Stored data entries
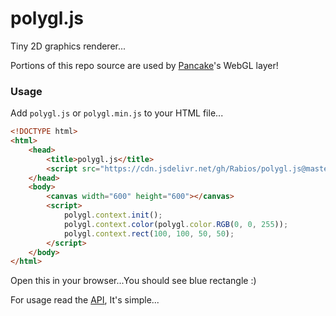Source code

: # polygl.js

Tiny 2D graphics renderer...

Portions of this repo source are used by [Pancake](https://github.com/Rabios/Pancake)'s WebGL layer!

### Usage

Add `polygl.js` or `polygl.min.js` to your HTML file...

```html
<!DOCTYPE html>
<html>
    <head>
        <title>polygl.js</title>
        <script src="https://cdn.jsdelivr.net/gh/Rabios/polygl.js@master/build/polygl.min.js"></script>
    </head>
    <body>
        <canvas width="600" height="600"></canvas>
        <script>
            polygl.context.init();
            polygl.context.color(polygl.color.RGB(0, 0, 255));
            polygl.context.rect(100, 100, 50, 50);
        </script>
    </body>
</html>
```

Open this in your browser...You should see blue rectangle :)

For usage read the [API](https://github.com/Rabios/polygl.js/blob/master/api.md), It's simple...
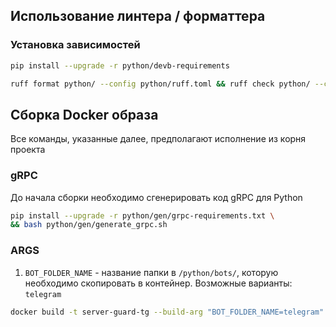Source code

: ## Использование линтера / форматтера

### Установка зависимостей
```bash
pip install --upgrade -r python/devb-requirements
```
```bash
ruff format python/ --config python/ruff.toml && ruff check python/ --config python/ruff.toml
```

## Сборка Docker образа

Все команды, указанные далее, предполагают исполнение из корня проекта

### gRPC
До начала сборки необходимо сгенерировать код gRPC для Python
```bash
pip install --upgrade -r python/gen/grpc-requirements.txt \
&& bash python/gen/generate_grpc.sh
```

### ARGS

1. `BOT_FOLDER_NAME` - название папки в `/python/bots/`, которую необходимо скопировать в контейнер. Возможные варианты: `telegram`

```bash
docker build -t server-guard-tg --build-arg "BOT_FOLDER_NAME=telegram" ./python/
```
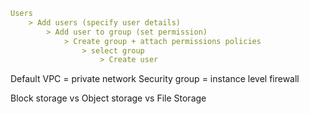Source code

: 
```yaml
Users 
    > Add users (specify user details) 
        > Add user to group (set permission) 
            > Create group + attach permissions policies 
                > select group 
                    > Create user
```

Default VPC = private network
Security group = instance level firewall 


Block storage vs Object storage vs File Storage
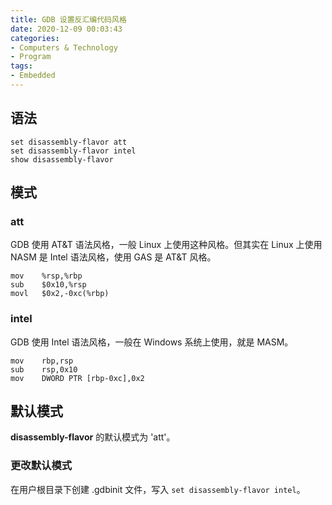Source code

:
 ```yaml
---
title: GDB 设置反汇编代码风格
date: 2020-12-09 00:03:43
categories:
- Computers & Technology
- Program
tags:
- Embedded
---
```

## 语法
```Shell
set disassembly-flavor att
set disassembly-flavor intel
show disassembly-flavor
```

<!--more-->

## 模式

### att
GDB 使用 AT&T 语法风格，一般 Linux 上使用这种风格。但其实在 Linux 上使用 NASM 是 Intel 语法风格，使用 GAS 是 AT&T 风格。
```x86 Assembly
mov    %rsp,%rbp
sub    $0x10,%rsp
movl   $0x2,-0xc(%rbp)
```

### intel
GDB 使用 Intel 语法风格，一般在 Windows 系统上使用，就是 MASM。
```x86 Assembly
mov    rbp,rsp
sub    rsp,0x10
mov    DWORD PTR [rbp-0xc],0x2
```

## 默认模式
**disassembly-flavor** 的默认模式为 'att'。

### 更改默认模式
在用户根目录下创建 .gdbinit 文件，写入 `set disassembly-flavor intel`。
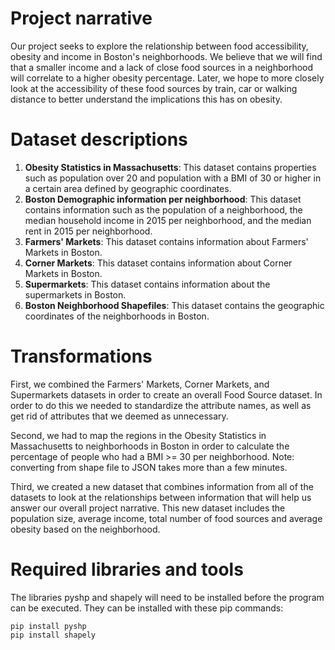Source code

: # Project narrative

Our project seeks to explore the relationship between food accessibility, obesity and income in Boston's neighborhoods. We believe that we will find that a smaller income and a lack of close food sources in a neighborhood will correlate to a higher obesity percentage. Later, we hope to more closely look at the accessibility of these food sources by train, car or walking distance to better understand the implications this has on obesity. 

# Dataset descriptions

1. **Obesity Statistics in Massachusetts**: This dataset contains properties such as population over 20 and population with a BMI of 30 or higher in a certain area defined by geographic coordinates.
2. **Boston Demographic information per neighborhood**: This dataset contains information such as the population of a neighborhood, the median household income in 2015 per neighborhood, and the median rent in 2015 per neighborhood. 
3. **Farmers' Markets**: This dataset contains information about Farmers' Markets in Boston.
4. **Corner Markets**: This dataset contains information about Corner Markets in Boston.
5. **Supermarkets**: This dataset contains information about the supermarkets in Boston.
6. **Boston Neighborhood Shapefiles**: This dataset contains the geographic coordinates of the neighborhoods in Boston.

# Transformations

First, we combined the Farmers' Markets, Corner Markets, and Supermarkets datasets in order to create an overall Food Source dataset. In order to do this we needed to standardize the attribute names, as well as get rid of attributes that we deemed as unnecessary.

Second, we had to map the regions in the Obesity Statistics in Massachusetts to neighborhoods in Boston in order to calculate the percentage of people who had a BMI >= 30 per neighborhood. Note: converting from shape file to JSON takes more than a few minutes. 

Third, we created a new dataset that combines information from all of the datasets to look at the relationships between information that will help us answer our overall project narrative. This new dataset includes the population size, average income, total number of food sources and average obesity based on the neighborhood. 

# Required libraries and tools
The libraries pyshp and shapely will need to be installed before the program can be executed. They can be installed with these pip commands:
```
pip install pyshp
pip install shapely
```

Goal of the exercise: Exactly as they appear above, give the records again, without their pictures.

Solved exercise:
Source code

: # polygl.js

Tiny 2D graphics renderer...

Portions of this repo source are used by [Pancake](https://github.com/Rabios/Pancake)'s WebGL layer!

### Usage

Add `polygl.js` or `polygl.min.js` to your HTML file...

```html
<!DOCTYPE html>
<html>
    <head>
        <title>polygl.js</title>
        <script src="https://cdn.jsdelivr.net/gh/Rabios/polygl.js@master/build/polygl.min.js"></script>
    </head>
    <body>
        <canvas width="600" height="600"></canvas>
        <script>
            polygl.context.init();
            polygl.context.color(polygl.color.RGB(0, 0, 255));
            polygl.context.rect(100, 100, 50, 50);
        </script>
    </body>
</html>
```

Open this in your browser...You should see blue rectangle :)

For usage read the [API](https://github.com/Rabios/polygl.js/blob/master/api.md), It's simple...
Source code

: ## Использование линтера / форматтера

### Установка зависимостей
```bash
pip install --upgrade -r python/devb-requirements
```
```bash
ruff format python/ --config python/ruff.toml && ruff check python/ --config python/ruff.toml
```

## Сборка Docker образа

Все команды, указанные далее, предполагают исполнение из корня проекта

### gRPC
До начала сборки необходимо сгенерировать код gRPC для Python
```bash
pip install --upgrade -r python/gen/grpc-requirements.txt \
&& bash python/gen/generate_grpc.sh
```

### ARGS

1. `BOT_FOLDER_NAME` - название папки в `/python/bots/`, которую необходимо скопировать в контейнер. Возможные варианты: `telegram`

```bash
docker build -t server-guard-tg --build-arg "BOT_FOLDER_NAME=telegram" ./python/
```
Source code

: 
```yaml
Users 
    > Add users (specify user details) 
        > Add user to group (set permission) 
            > Create group + attach permissions policies 
                > select group 
                    > Create user
```

Default VPC = private network
Security group = instance level firewall 


Block storage vs Object storage vs File Storage
Source code

:
 ```yaml
---
title: GDB 设置反汇编代码风格
date: 2020-12-09 00:03:43
categories:
- Computers & Technology
- Program
tags:
- Embedded
---
```

## 语法
```Shell
set disassembly-flavor att
set disassembly-flavor intel
show disassembly-flavor
```

<!--more-->

## 模式

### att
GDB 使用 AT&T 语法风格，一般 Linux 上使用这种风格。但其实在 Linux 上使用 NASM 是 Intel 语法风格，使用 GAS 是 AT&T 风格。
```x86 Assembly
mov    %rsp,%rbp
sub    $0x10,%rsp
movl   $0x2,-0xc(%rbp)
```

### intel
GDB 使用 Intel 语法风格，一般在 Windows 系统上使用，就是 MASM。
```x86 Assembly
mov    rbp,rsp
sub    rsp,0x10
mov    DWORD PTR [rbp-0xc],0x2
```

## 默认模式
**disassembly-flavor** 的默认模式为 'att'。

### 更改默认模式
在用户根目录下创建 .gdbinit 文件，写入 `set disassembly-flavor intel`。
Source code

: # Project narrative

Our project seeks to explore the relationship between food accessibility, obesity and income in Boston's neighborhoods. We believe that we will find that a smaller income and a lack of close food sources in a neighborhood will correlate to a higher obesity percentage. Later, we hope to more closely look at the accessibility of these food sources by train, car or walking distance to better understand the implications this has on obesity. 

# Dataset descriptions

1. **Obesity Statistics in Massachusetts**: This dataset contains properties such as population over 20 and population with a BMI of 30 or higher in a certain area defined by geographic coordinates.
2. **Boston Demographic information per neighborhood**: This dataset contains information such as the population of a neighborhood, the median household income in 2015 per neighborhood, and the median rent in 2015 per neighborhood. 
3. **Farmers' Markets**: This dataset contains information about Farmers' Markets in Boston.
4. **Corner Markets**: This dataset contains information about Corner Markets in Boston.
5. **Supermarkets**: This dataset contains information about the supermarkets in Boston.
6. **Boston Neighborhood Shapefiles**: This dataset contains the geographic coordinates of the neighborhoods in Boston.

# Transformations

First, we combined the Farmers' Markets, Corner Markets, and Supermarkets datasets in order to create an overall Food Source dataset. In order to do this we needed to standardize the attribute names, as well as get rid of attributes that we deemed as unnecessary.

Second, we had to map the regions in the Obesity Statistics in Massachusetts to neighborhoods in Boston in order to calculate the percentage of people who had a BMI >= 30 per neighborhood. Note: converting from shape file to JSON takes more than a few minutes. 

Third, we created a new dataset that combines information from all of the datasets to look at the relationships between information that will help us answer our overall project narrative. This new dataset includes the population size, average income, total number of food sources and average obesity based on the neighborhood. 

# Required libraries and tools
The libraries pyshp and shapely will need to be installed before the program can be executed. They can be installed with these pip commands:
```
pip install pyshp
pip install shapely
```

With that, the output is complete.